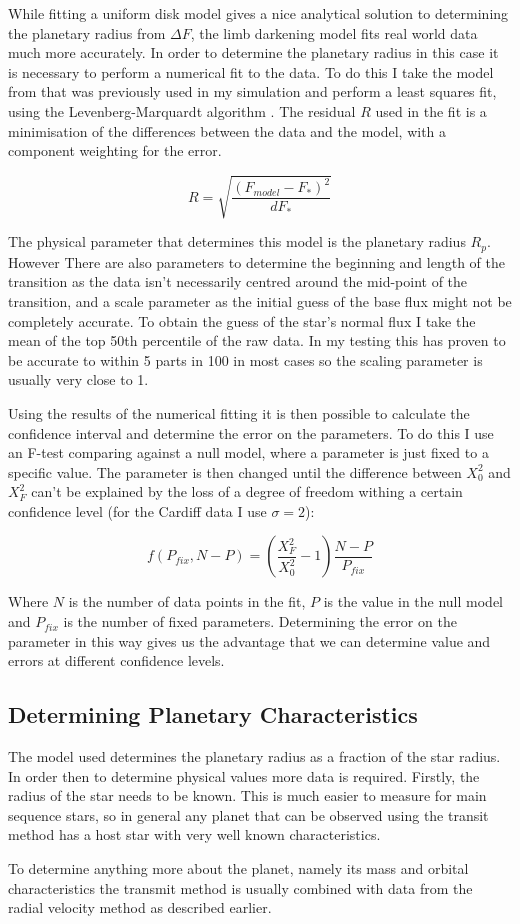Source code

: While fitting a uniform disk model gives a nice analytical solution to determining the planetary radius from $\Delta F$, the limb darkening model fits real world data much more accurately. In order to determine the planetary radius in this case it is necessary to perform a numerical fit to the data. To do this I take the model from \cite{mandel2002analytic} that was previously used in my simulation and perform a least squares fit, using the Levenberg-Marquardt algorithm \citep{more1978levenberg}. The residual $R$ used in the fit is a minimisation of the differences between the data and the model, with a component weighting for the error.

\[ R = \sqrt{ \frac{ \left( F_{model} - F_* \right)^2 }{dF_*} } \]

The physical parameter that determines this model is the planetary radius $R_p$. However There are also parameters to determine the  beginning and length of the transition as the data isn't necessarily centred around the mid-point of the transition, and a scale parameter as the initial guess of the base flux might not be completely accurate. To obtain the guess of the star's normal flux I take the mean of the top 50th percentile of the raw data. In my testing this has proven to be accurate to within 5 parts in 100 in most cases so the scaling parameter is usually very close to 1.

Using the results of the numerical fitting it is then possible to calculate the confidence interval and determine the error on the parameters. To do this I use an F-test comparing against a null model, where a parameter is just fixed to a specific value. The parameter is then changed until the difference between $X_0^2$ and $X_F^2$ can't be explained by the loss of a degree of freedom withing a certain confidence level (for the Cardiff data I use $\sigma=2$):

\[ f(P_{fix},N-P) =\left( \frac{X_F^2}{X_0^2} - 1 \right)\frac{N-P}{P_{fix}} \]

Where $N$ is the number of data points in the fit, $P$ is the value in the null model and $P_{fix}$ is the number of fixed parameters. Determining the error on the parameter in this way gives us the advantage that we can determine value and errors at different confidence levels.

\subsection{Determining Planetary Characteristics}

The model used determines the planetary radius as a fraction of the star radius. In order then to determine physical values more data is required. Firstly, the radius of the star needs to be known. This is much easier to measure for main sequence stars, so in general any planet that can be observed using the transit method has a host star with very well known characteristics.

To determine anything more about the planet, namely its mass and orbital characteristics the transmit method is usually combined with data from the radial velocity method as described earlier.
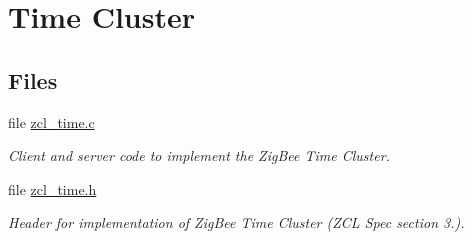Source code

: \hypertarget{group__zcl__time}{}\section{Time Cluster}
\label{group__zcl__time}
\subsection*{Files}
\begin{DoxyCompactItemize}
\item 
file \hyperlink{zcl__time_8c}{zcl\+\_\+time.\+c}
\begin{DoxyCompactList}\small\item\em Client and server code to implement the Zig\+Bee Time Cluster. \end{DoxyCompactList}\item 
file \hyperlink{zcl__time_8h}{zcl\+\_\+time.\+h}
\begin{DoxyCompactList}\small\item\em Header for implementation of Zig\+Bee Time Cluster (Z\+CL Spec section 3.). \end{DoxyCompactList}\end{DoxyCompactItemize}
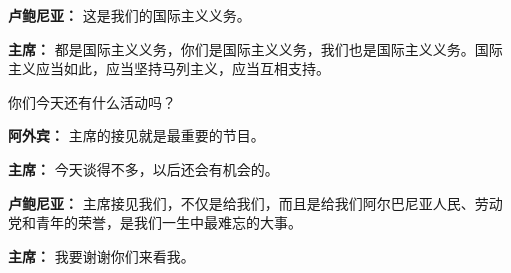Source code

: \begin{duihua}
\item[\textbf{卢鲍尼亚：}] 这是我们的国际主义义务。

\item[\textbf{主席：}] 都是国际主义义务，你们是国际主义义务，我们也是国际主义义务。国际主义应当如此，应当坚持马列主义，应当互相支持。

你们今天还有什么活动吗？

\item[\textbf{阿外宾：}] 主席的接见就是最重要的节目。

\item[\textbf{主席：}] 今天谈得不多，以后还会有机会的。

\item[\textbf{卢鲍尼亚：}] 主席接见我们，不仅是给我们，而且是给我们阿尔巴尼亚人民、劳动党和青年的荣誉，是我们一生中最难忘的大事。

\item[\textbf{主席：}] 我要谢谢你们来看我。
\end{duihua}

---+---

What is needed ▸
When repeating the entries, leave out every picture and keep the rest exact.

Worked solution ▸
Source code

: While fitting a uniform disk model gives a nice analytical solution to determining the planetary radius from $\Delta F$, the limb darkening model fits real world data much more accurately. In order to determine the planetary radius in this case it is necessary to perform a numerical fit to the data. To do this I take the model from \cite{mandel2002analytic} that was previously used in my simulation and perform a least squares fit, using the Levenberg-Marquardt algorithm \citep{more1978levenberg}. The residual $R$ used in the fit is a minimisation of the differences between the data and the model, with a component weighting for the error.

\[ R = \sqrt{ \frac{ \left( F_{model} - F_* \right)^2 }{dF_*} } \]

The physical parameter that determines this model is the planetary radius $R_p$. However There are also parameters to determine the  beginning and length of the transition as the data isn't necessarily centred around the mid-point of the transition, and a scale parameter as the initial guess of the base flux might not be completely accurate. To obtain the guess of the star's normal flux I take the mean of the top 50th percentile of the raw data. In my testing this has proven to be accurate to within 5 parts in 100 in most cases so the scaling parameter is usually very close to 1.

Using the results of the numerical fitting it is then possible to calculate the confidence interval and determine the error on the parameters. To do this I use an F-test comparing against a null model, where a parameter is just fixed to a specific value. The parameter is then changed until the difference between $X_0^2$ and $X_F^2$ can't be explained by the loss of a degree of freedom withing a certain confidence level (for the Cardiff data I use $\sigma=2$):

\[ f(P_{fix},N-P) =\left( \frac{X_F^2}{X_0^2} - 1 \right)\frac{N-P}{P_{fix}} \]

Where $N$ is the number of data points in the fit, $P$ is the value in the null model and $P_{fix}$ is the number of fixed parameters. Determining the error on the parameter in this way gives us the advantage that we can determine value and errors at different confidence levels.

\subsection{Determining Planetary Characteristics}

The model used determines the planetary radius as a fraction of the star radius. In order then to determine physical values more data is required. Firstly, the radius of the star needs to be known. This is much easier to measure for main sequence stars, so in general any planet that can be observed using the transit method has a host star with very well known characteristics.

To determine anything more about the planet, namely its mass and orbital characteristics the transmit method is usually combined with data from the radial velocity method as described earlier.
Source code

: \hypertarget{group__zcl__time}{}\section{Time Cluster}
\label{group__zcl__time}
\subsection*{Files}
\begin{DoxyCompactItemize}
\item 
file \hyperlink{zcl__time_8c}{zcl\+\_\+time.\+c}
\begin{DoxyCompactList}\small\item\em Client and server code to implement the Zig\+Bee Time Cluster. \end{DoxyCompactList}\item 
file \hyperlink{zcl__time_8h}{zcl\+\_\+time.\+h}
\begin{DoxyCompactList}\small\item\em Header for implementation of Zig\+Bee Time Cluster (Z\+CL Spec section 3.). \end{DoxyCompactList}\end{DoxyCompactItemize}
Source code

: \begin{duihua}
\item[\textbf{卢鲍尼亚：}] 这是我们的国际主义义务。

\item[\textbf{主席：}] 都是国际主义义务，你们是国际主义义务，我们也是国际主义义务。国际主义应当如此，应当坚持马列主义，应当互相支持。

你们今天还有什么活动吗？

\item[\textbf{阿外宾：}] 主席的接见就是最重要的节目。

\item[\textbf{主席：}] 今天谈得不多，以后还会有机会的。

\item[\textbf{卢鲍尼亚：}] 主席接见我们，不仅是给我们，而且是给我们阿尔巴尼亚人民、劳动党和青年的荣誉，是我们一生中最难忘的大事。

\item[\textbf{主席：}] 我要谢谢你们来看我。
\end{duihua}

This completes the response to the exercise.